Records from a data source:
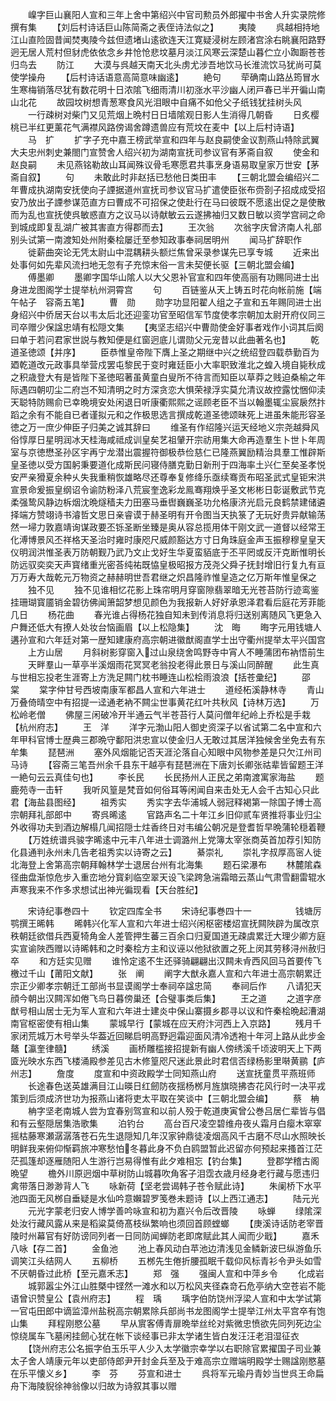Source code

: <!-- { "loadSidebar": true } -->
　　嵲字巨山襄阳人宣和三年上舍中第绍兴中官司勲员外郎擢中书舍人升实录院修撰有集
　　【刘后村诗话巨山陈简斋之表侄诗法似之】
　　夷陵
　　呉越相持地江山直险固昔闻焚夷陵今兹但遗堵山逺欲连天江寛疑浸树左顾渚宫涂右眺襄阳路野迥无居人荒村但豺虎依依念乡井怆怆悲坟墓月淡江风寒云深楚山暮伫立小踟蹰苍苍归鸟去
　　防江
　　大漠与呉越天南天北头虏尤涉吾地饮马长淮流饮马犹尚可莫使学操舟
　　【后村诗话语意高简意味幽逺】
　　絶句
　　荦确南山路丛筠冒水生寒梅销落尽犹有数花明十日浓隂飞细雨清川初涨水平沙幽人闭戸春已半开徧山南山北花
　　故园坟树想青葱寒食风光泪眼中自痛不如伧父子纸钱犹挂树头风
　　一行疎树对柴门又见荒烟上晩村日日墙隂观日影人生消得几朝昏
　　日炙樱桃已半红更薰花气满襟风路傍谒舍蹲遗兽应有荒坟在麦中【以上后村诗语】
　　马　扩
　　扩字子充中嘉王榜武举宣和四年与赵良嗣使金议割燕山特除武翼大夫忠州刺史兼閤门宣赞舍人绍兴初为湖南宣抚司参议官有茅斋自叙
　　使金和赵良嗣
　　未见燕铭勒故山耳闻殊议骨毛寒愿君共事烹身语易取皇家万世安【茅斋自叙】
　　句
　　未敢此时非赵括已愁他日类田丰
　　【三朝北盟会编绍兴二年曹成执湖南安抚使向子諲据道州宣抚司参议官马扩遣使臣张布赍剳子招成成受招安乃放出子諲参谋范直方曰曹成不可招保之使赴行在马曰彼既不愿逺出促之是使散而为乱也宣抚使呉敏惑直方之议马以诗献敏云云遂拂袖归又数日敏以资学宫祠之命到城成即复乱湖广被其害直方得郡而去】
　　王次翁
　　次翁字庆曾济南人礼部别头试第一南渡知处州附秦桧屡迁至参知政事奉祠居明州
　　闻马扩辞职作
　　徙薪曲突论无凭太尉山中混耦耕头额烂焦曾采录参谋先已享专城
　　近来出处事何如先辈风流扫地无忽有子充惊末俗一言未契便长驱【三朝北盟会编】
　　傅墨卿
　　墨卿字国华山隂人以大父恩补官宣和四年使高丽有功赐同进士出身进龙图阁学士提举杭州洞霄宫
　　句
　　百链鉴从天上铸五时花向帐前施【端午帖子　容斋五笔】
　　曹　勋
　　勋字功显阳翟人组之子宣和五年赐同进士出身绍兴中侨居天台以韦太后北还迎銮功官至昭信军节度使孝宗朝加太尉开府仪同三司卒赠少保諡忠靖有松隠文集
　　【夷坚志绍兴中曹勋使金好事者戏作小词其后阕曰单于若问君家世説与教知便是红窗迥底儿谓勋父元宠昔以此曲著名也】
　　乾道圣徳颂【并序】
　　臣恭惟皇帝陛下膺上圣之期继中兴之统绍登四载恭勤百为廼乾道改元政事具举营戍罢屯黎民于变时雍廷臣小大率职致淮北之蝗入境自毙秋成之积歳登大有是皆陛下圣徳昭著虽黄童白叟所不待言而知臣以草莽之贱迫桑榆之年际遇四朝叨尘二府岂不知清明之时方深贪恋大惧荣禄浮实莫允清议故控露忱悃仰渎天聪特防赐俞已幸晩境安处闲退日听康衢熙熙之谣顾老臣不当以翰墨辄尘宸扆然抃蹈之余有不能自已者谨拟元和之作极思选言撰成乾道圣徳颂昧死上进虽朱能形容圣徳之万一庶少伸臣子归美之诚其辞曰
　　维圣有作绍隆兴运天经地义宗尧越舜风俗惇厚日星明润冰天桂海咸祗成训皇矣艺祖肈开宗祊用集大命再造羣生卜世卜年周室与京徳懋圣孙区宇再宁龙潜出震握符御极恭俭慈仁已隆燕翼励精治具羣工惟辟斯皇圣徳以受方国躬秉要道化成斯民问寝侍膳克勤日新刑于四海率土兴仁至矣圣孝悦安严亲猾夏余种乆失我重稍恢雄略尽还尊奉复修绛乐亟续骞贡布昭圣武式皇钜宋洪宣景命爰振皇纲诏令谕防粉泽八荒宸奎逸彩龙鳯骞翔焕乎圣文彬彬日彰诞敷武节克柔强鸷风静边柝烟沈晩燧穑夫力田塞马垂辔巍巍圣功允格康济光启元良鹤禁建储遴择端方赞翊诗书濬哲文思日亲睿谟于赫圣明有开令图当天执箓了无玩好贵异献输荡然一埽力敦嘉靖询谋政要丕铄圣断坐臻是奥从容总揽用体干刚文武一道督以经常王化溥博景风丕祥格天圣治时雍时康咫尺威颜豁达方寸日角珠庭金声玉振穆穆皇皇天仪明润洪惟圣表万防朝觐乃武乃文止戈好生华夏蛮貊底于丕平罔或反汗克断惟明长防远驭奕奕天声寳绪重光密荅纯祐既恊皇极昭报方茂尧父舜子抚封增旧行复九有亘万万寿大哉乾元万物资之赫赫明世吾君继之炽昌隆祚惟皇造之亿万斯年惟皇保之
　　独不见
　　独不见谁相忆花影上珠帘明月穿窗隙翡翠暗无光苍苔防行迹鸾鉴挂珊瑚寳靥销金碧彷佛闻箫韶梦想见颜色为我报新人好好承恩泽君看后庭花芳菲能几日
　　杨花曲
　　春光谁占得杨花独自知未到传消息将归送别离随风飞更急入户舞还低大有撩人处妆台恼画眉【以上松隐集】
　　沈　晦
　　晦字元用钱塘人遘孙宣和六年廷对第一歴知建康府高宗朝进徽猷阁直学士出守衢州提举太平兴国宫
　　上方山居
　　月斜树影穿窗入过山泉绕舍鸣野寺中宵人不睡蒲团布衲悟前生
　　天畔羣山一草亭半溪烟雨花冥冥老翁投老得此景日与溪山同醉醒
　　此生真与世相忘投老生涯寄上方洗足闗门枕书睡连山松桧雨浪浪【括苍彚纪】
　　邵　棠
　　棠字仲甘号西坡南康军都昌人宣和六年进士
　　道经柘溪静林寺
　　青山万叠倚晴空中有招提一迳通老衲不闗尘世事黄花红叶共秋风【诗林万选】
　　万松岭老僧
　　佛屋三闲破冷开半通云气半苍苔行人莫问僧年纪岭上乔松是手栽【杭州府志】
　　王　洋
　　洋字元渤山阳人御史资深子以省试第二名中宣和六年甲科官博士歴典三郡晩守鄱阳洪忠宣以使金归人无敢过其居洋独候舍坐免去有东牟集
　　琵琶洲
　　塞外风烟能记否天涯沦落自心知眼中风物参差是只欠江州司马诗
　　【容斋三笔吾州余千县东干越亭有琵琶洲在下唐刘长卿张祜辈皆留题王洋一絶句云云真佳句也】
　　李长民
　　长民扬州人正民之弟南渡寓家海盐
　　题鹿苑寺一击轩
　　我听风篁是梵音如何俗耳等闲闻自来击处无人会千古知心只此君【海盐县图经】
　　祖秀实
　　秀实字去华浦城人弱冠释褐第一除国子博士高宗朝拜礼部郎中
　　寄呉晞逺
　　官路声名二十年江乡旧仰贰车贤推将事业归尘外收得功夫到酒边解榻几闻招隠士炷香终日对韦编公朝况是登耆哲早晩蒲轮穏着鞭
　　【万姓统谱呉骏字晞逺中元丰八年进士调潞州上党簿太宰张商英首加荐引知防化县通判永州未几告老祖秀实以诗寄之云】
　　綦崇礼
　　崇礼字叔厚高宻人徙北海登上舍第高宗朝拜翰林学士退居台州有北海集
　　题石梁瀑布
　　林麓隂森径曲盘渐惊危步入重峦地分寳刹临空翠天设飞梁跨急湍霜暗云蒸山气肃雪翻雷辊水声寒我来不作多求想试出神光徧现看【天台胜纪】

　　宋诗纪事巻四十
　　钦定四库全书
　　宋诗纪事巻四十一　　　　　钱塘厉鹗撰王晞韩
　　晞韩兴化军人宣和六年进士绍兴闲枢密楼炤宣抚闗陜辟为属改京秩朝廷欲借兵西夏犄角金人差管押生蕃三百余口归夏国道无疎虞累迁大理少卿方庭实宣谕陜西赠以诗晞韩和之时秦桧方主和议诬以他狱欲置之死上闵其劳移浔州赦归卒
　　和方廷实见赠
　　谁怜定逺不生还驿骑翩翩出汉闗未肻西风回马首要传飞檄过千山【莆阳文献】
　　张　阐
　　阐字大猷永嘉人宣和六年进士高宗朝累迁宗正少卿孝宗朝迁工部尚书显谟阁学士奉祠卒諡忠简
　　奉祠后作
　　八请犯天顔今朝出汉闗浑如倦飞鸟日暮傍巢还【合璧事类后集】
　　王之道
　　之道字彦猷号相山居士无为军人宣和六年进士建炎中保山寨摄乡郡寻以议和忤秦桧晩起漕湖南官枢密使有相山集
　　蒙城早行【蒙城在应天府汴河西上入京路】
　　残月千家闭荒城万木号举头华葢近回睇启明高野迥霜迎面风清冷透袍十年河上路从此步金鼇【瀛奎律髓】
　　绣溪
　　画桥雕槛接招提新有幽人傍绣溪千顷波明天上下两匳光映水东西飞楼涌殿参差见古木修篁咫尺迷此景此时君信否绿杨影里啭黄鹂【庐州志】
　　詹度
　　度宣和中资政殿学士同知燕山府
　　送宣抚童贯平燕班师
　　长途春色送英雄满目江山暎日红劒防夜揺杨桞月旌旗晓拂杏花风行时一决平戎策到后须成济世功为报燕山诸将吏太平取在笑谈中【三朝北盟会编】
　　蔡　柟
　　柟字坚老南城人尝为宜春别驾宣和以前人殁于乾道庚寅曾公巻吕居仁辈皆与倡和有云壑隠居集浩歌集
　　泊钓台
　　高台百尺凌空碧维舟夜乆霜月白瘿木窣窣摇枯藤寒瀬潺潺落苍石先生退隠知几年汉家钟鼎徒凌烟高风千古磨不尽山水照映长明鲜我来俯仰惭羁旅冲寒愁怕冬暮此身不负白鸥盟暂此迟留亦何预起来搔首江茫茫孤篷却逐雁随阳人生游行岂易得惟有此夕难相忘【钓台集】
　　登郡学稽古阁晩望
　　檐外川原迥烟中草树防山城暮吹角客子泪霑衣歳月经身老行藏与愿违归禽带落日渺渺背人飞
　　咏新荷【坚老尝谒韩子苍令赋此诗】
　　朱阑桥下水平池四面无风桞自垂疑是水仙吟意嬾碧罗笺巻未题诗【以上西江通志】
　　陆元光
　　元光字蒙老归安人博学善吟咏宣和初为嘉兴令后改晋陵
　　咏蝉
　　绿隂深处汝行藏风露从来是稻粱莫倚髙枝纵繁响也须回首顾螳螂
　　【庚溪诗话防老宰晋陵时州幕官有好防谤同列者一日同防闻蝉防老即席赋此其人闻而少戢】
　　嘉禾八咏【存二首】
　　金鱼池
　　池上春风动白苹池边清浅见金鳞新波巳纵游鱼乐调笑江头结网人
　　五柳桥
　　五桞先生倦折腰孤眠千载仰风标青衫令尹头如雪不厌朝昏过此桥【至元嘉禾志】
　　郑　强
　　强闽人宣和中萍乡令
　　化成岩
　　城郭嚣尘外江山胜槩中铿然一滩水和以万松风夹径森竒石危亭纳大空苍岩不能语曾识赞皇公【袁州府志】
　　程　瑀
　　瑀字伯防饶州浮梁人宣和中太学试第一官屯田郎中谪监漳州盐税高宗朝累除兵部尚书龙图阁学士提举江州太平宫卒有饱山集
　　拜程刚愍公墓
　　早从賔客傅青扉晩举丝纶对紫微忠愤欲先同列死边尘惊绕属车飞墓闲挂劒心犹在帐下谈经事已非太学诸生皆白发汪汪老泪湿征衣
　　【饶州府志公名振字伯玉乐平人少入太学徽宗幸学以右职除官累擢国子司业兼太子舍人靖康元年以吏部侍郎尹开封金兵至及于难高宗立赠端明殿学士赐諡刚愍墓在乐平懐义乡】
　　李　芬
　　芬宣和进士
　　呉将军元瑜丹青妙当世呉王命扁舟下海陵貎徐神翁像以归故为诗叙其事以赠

* _Task item_: Transcribe exactly, and only, the lines from the one bearing "咏新荷【坚老尝谒韩子苍令赋此诗】" through the last line of the entries, counting both.

* _Solution to this task_:
　　咏新荷【坚老尝谒韩子苍令赋此诗】
　　朱阑桥下水平池四面无风桞自垂疑是水仙吟意嬾碧罗笺巻未题诗【以上西江通志】
　　陆元光
　　元光字蒙老归安人博学善吟咏宣和初为嘉兴令后改晋陵
　　咏蝉
　　绿隂深处汝行藏风露从来是稻粱莫倚髙枝纵繁响也须回首顾螳螂
　　【庚溪诗话防老宰晋陵时州幕官有好防谤同列者一日同防闻蝉防老即席赋此其人闻而少戢】
　　嘉禾八咏【存二首】
　　金鱼池
　　池上春风动白苹池边清浅见金鳞新波巳纵游鱼乐调笑江头结网人
　　五柳桥
　　五桞先生倦折腰孤眠千载仰风标青衫令尹头如雪不厌朝昏过此桥【至元嘉禾志】
　　郑　强
　　强闽人宣和中萍乡令
　　化成岩
　　城郭嚣尘外江山胜槩中铿然一滩水和以万松风夹径森竒石危亭纳大空苍岩不能语曾识赞皇公【袁州府志】
　　程　瑀
　　瑀字伯防饶州浮梁人宣和中太学试第一官屯田郎中谪监漳州盐税高宗朝累除兵部尚书龙图阁学士提举江州太平宫卒有饱山集
　　拜程刚愍公墓
　　早从賔客傅青扉晩举丝纶对紫微忠愤欲先同列死边尘惊绕属车飞墓闲挂劒心犹在帐下谈经事已非太学诸生皆白发汪汪老泪湿征衣
　　【饶州府志公名振字伯玉乐平人少入太学徽宗幸学以右职除官累擢国子司业兼太子舍人靖康元年以吏部侍郎尹开封金兵至及于难高宗立赠端明殿学士赐諡刚愍墓在乐平懐义乡】
　　李　芬
　　芬宣和进士
　　呉将军元瑜丹青妙当世呉王命扁舟下海陵貎徐神翁像以归故为诗叙其事以赠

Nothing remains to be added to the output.